15Zo laat de waarheid verstek gaan,
en wie het kwaad wil mijden, wordt uitgebuit.
De HEER redt en bevrijdt
Maar de HEER zag het,
en het was slecht in zijn ogen
dat er geen recht meer was.
16Hij zag dat er niemand was,
Hij was geschokt dat niet één mens ingreep.
Op eigen kracht bracht Hij redding
en zijn gerechtigheid spoorde Hem aan.
17Hij gordde het harnas van de gerechtigheid aan
en zette de helm van de redding op zijn hoofd.
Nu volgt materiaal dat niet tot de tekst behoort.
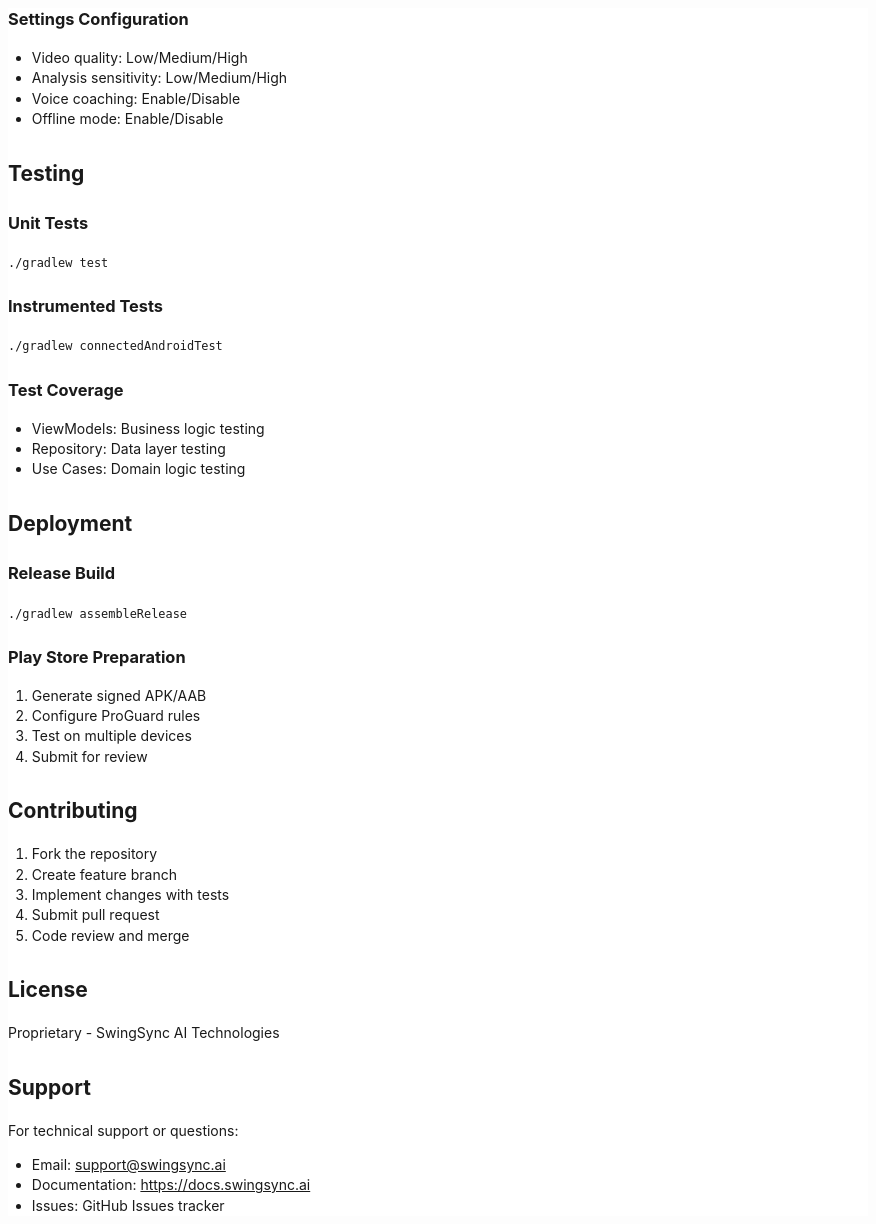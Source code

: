 ### Settings Configuration
- Video quality: Low/Medium/High
- Analysis sensitivity: Low/Medium/High
- Voice coaching: Enable/Disable
- Offline mode: Enable/Disable

## Testing

### Unit Tests
```bash
./gradlew test
```

### Instrumented Tests
```bash
./gradlew connectedAndroidTest
```

### Test Coverage
- ViewModels: Business logic testing
- Repository: Data layer testing
- Use Cases: Domain logic testing

## Deployment

### Release Build
```bash
./gradlew assembleRelease
```

### Play Store Preparation
1. Generate signed APK/AAB
2. Configure ProGuard rules
3. Test on multiple devices
4. Submit for review

## Contributing

1. Fork the repository
2. Create feature branch
3. Implement changes with tests
4. Submit pull request
5. Code review and merge

## License

Proprietary - SwingSync AI Technologies

## Support

For technical support or questions:
- Email: support@swingsync.ai
- Documentation: https://docs.swingsync.ai
- Issues: GitHub Issues tracker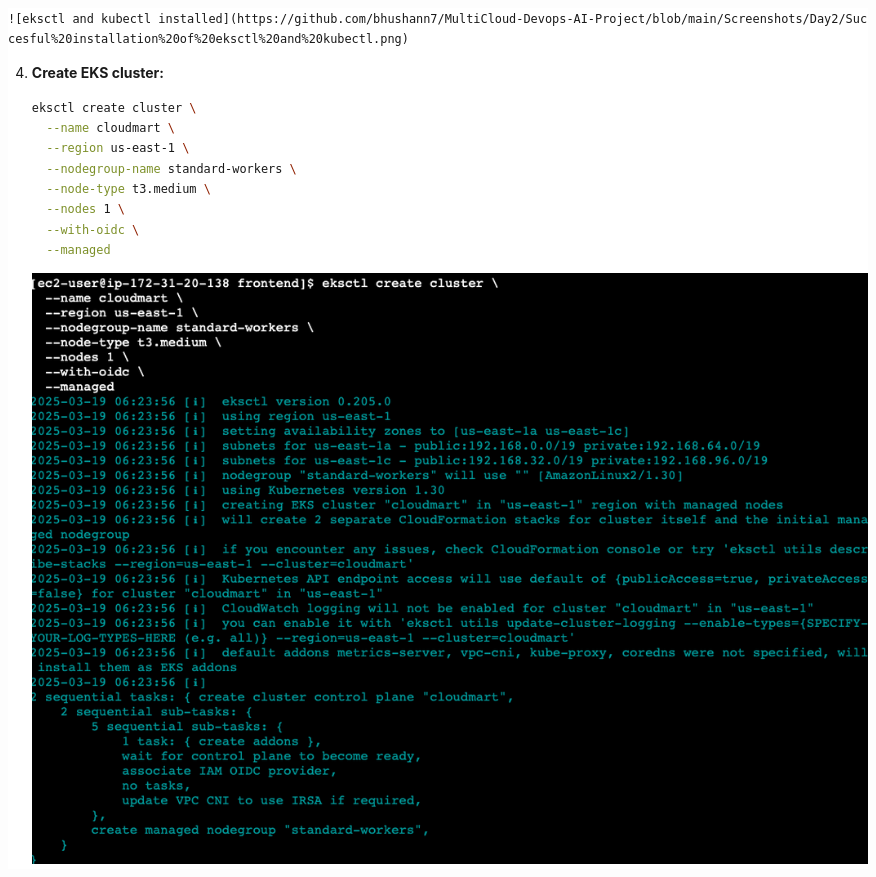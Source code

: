     ![eksctl and kubectl installed](https://github.com/bhushann7/MultiCloud-Devops-AI-Project/blob/main/Screenshots/Day2/Succesful%20installation%20of%20eksctl%20and%20kubectl.png)

4.  **Create EKS cluster:**
    ```bash
    eksctl create cluster \
      --name cloudmart \
      --region us-east-1 \
      --nodegroup-name standard-workers \
      --node-type t3.medium \
      --nodes 1 \
      --with-oidc \
      --managed
    ```

    ![Kubernetes cluster creation in progress](https://github.com/bhushann7/MultiCloud-Devops-AI-Project/blob/main/Screenshots/Day2/Kubernetes%20cluster%20creation%20in%20process.png)

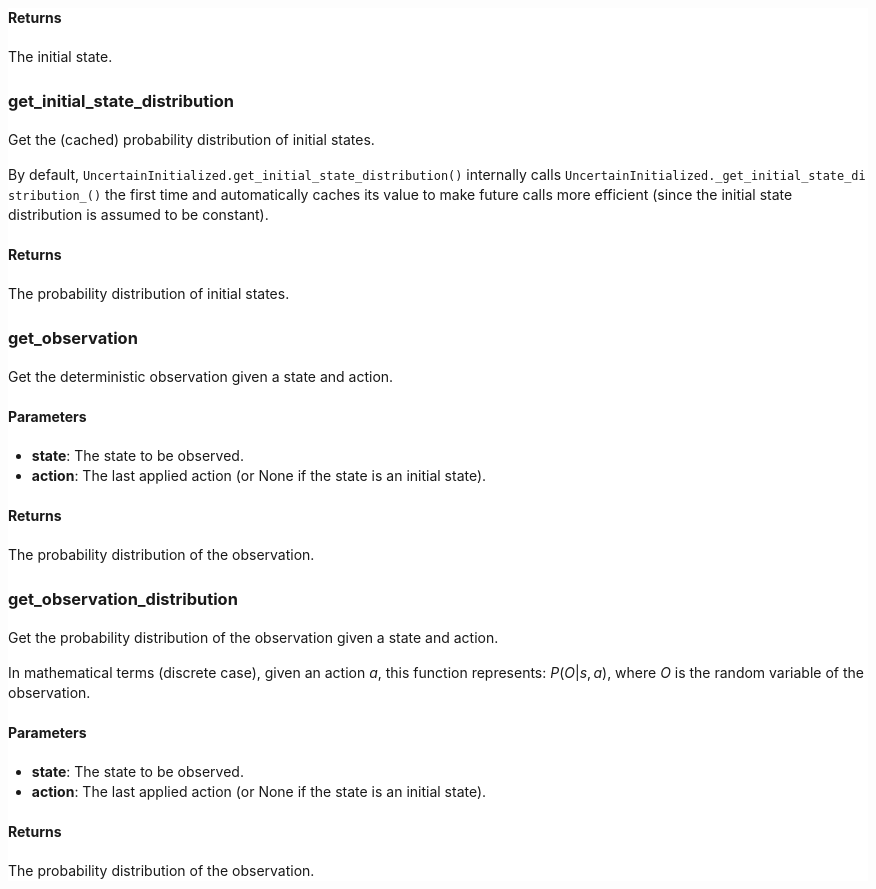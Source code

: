 #### Returns
The initial state.

### get\_initial\_state\_distribution <Badge text="UncertainInitialized" type="warn"/>

<skdecide-signature name= "get_initial_state_distribution" :sig="{'params': [{'name': 'self'}], 'return': 'Distribution[D.T_state]'}"></skdecide-signature>

Get the (cached) probability distribution of initial states.

By default, `UncertainInitialized.get_initial_state_distribution()` internally
calls `UncertainInitialized._get_initial_state_distribution_()` the first time and automatically caches its value
to make future calls more efficient (since the initial state distribution is assumed to be constant).

#### Returns
The probability distribution of initial states.

### get\_observation <Badge text="TransformedObservable" type="warn"/>

<skdecide-signature name= "get_observation" :sig="{'params': [{'name': 'self'}, {'name': 'state', 'annotation': 'D.T_state'}, {'name': 'action', 'default': 'None', 'annotation': 'Optional[D.T_agent[D.T_concurrency[D.T_event]]]'}], 'return': 'D.T_agent[D.T_observation]'}"></skdecide-signature>

Get the deterministic observation given a state and action.

#### Parameters
- **state**: The state to be observed.
- **action**: The last applied action (or None if the state is an initial state).

#### Returns
The probability distribution of the observation.

### get\_observation\_distribution <Badge text="PartiallyObservable" type="warn"/>

<skdecide-signature name= "get_observation_distribution" :sig="{'params': [{'name': 'self'}, {'name': 'state', 'annotation': 'D.T_state'}, {'name': 'action', 'default': 'None', 'annotation': 'Optional[D.T_agent[D.T_concurrency[D.T_event]]]'}], 'return': 'Distribution[D.T_agent[D.T_observation]]'}"></skdecide-signature>

Get the probability distribution of the observation given a state and action.

In mathematical terms (discrete case), given an action $a$, this function represents: $P(O|s, a)$,
where $O$ is the random variable of the observation.

#### Parameters
- **state**: The state to be observed.
- **action**: The last applied action (or None if the state is an initial state).

#### Returns
The probability distribution of the observation.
Hij deed het kleed van de vergelding aan
en hulde zich in de mantel van de strijdlust.
18Hij zal ieder naar zijn daden vergelden:
woede voor zijn vijanden,
wraak voor zijn tegenstanders;
ook op de eilanden wreekt Hij zich.
19In het westen zal men de naam van de HEER vrezen
en in het oosten zijn majesteit.
Want Hij zal komen met de kracht
van een rivier in een smalle bedding,
voortgestuwd door de adem van de HEER.
20Hij zal als bevrijder naar Sion komen,
naar allen uit Jakobs nageslacht
die met de misdaad breken
– spreekt de HEER.
21Dit verbond sluit Ik met hen – zegt de HEER:
mijn geest, die op jou rust,
en de woorden die Ik je in de mond heb gelegd,
zullen uit jouw mond niet wijken,
noch uit de mond van je kinderen,
noch uit de mond van je kindskinderen,
van nu tot in eeuwigheid – zegt de HEER.